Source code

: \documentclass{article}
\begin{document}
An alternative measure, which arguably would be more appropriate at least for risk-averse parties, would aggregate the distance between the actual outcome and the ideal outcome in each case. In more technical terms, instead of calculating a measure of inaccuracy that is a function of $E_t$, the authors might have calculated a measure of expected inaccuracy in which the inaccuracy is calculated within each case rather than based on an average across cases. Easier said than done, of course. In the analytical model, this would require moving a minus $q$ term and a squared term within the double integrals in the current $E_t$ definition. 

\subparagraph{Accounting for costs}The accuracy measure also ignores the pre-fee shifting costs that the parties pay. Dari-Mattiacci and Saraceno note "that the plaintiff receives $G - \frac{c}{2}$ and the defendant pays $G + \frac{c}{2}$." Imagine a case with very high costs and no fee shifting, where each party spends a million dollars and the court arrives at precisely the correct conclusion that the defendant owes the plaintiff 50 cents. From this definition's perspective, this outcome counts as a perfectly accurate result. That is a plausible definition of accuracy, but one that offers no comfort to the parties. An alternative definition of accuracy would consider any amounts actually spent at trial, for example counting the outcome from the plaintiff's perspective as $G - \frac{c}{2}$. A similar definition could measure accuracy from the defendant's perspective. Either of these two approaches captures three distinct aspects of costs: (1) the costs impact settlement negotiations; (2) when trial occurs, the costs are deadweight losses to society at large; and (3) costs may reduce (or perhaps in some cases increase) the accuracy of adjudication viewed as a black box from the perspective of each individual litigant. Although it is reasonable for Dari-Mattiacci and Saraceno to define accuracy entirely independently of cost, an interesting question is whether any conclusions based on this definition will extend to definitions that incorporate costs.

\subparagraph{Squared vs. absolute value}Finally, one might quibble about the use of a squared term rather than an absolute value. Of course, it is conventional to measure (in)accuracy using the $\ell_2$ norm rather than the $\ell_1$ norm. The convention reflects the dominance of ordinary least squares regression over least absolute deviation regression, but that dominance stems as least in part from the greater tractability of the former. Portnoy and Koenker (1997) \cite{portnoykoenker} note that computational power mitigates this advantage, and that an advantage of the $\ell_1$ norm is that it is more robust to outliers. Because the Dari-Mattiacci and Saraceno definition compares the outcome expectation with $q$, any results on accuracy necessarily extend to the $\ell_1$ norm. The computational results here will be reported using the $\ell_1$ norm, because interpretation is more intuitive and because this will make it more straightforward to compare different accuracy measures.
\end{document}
====
TASK STATEMENT »
Every record is to be retyped exactly as given.

SOLVED EXERCISE »
Source code

: \documentclass{article}
\begin{document}
An alternative measure, which arguably would be more appropriate at least for risk-averse parties, would aggregate the distance between the actual outcome and the ideal outcome in each case. In more technical terms, instead of calculating a measure of inaccuracy that is a function of $E_t$, the authors might have calculated a measure of expected inaccuracy in which the inaccuracy is calculated within each case rather than based on an average across cases. Easier said than done, of course. In the analytical model, this would require moving a minus $q$ term and a squared term within the double integrals in the current $E_t$ definition. 

\subparagraph{Accounting for costs}The accuracy measure also ignores the pre-fee shifting costs that the parties pay. Dari-Mattiacci and Saraceno note "that the plaintiff receives $G - \frac{c}{2}$ and the defendant pays $G + \frac{c}{2}$." Imagine a case with very high costs and no fee shifting, where each party spends a million dollars and the court arrives at precisely the correct conclusion that the defendant owes the plaintiff 50 cents. From this definition's perspective, this outcome counts as a perfectly accurate result. That is a plausible definition of accuracy, but one that offers no comfort to the parties. An alternative definition of accuracy would consider any amounts actually spent at trial, for example counting the outcome from the plaintiff's perspective as $G - \frac{c}{2}$. A similar definition could measure accuracy from the defendant's perspective. Either of these two approaches captures three distinct aspects of costs: (1) the costs impact settlement negotiations; (2) when trial occurs, the costs are deadweight losses to society at large; and (3) costs may reduce (or perhaps in some cases increase) the accuracy of adjudication viewed as a black box from the perspective of each individual litigant. Although it is reasonable for Dari-Mattiacci and Saraceno to define accuracy entirely independently of cost, an interesting question is whether any conclusions based on this definition will extend to definitions that incorporate costs.

\subparagraph{Squared vs. absolute value}Finally, one might quibble about the use of a squared term rather than an absolute value. Of course, it is conventional to measure (in)accuracy using the $\ell_2$ norm rather than the $\ell_1$ norm. The convention reflects the dominance of ordinary least squares regression over least absolute deviation regression, but that dominance stems as least in part from the greater tractability of the former. Portnoy and Koenker (1997) \cite{portnoykoenker} note that computational power mitigates this advantage, and that an advantage of the $\ell_1$ norm is that it is more robust to outliers. Because the Dari-Mattiacci and Saraceno definition compares the outcome expectation with $q$, any results on accuracy necessarily extend to the $\ell_1$ norm. The computational results here will be reported using the $\ell_1$ norm, because interpretation is more intuitive and because this will make it more straightforward to compare different accuracy measures.
\end{document}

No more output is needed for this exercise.